Search the records below for the word "workshops". Copy each line where it occurs.
___
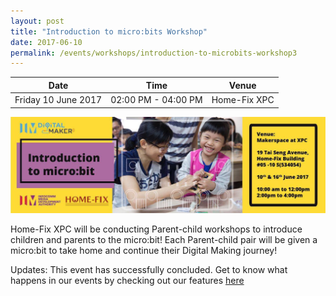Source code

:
 ```yaml
---
layout: post
title: "Introduction to micro:bits Workshop"
date: 2017-06-10
permalink: /events/workshops/introduction-to-microbits-workshop3
---
```


| Date | Time | Venue |
|--------|---|---|
| Friday 10 June 2017 | 02:00 PM - 04:00 PM |   Home-Fix XPC |

![hi](/images/events/workshops-and-exhibitions/Intro-to-microbit-workshop-Homefix-Banner.jpg)

Home-Fix XPC will be conducting Parent-child workshops to introduce children and parents to the micro:bit! Each Parent-child pair will be given a micro:bit to take home and continue their Digital Making journey!

Updates: This event has successfully concluded. Get to know what happens in our events by checking out our features <a href="" target="_blank">here</a>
___
> **OUTPUT OF THE EXERCISE**:
permalink: /events/workshops/introduction-to-microbits-workshop3
![hi](/images/events/workshops-and-exhibitions/Intro-to-microbit-workshop-Homefix-Banner.jpg)
Home-Fix XPC will be conducting Parent-child workshops to introduce children and parents to the micro:bit! Each Parent-child pair will be given a micro:bit to take home and continue their Digital Making journey!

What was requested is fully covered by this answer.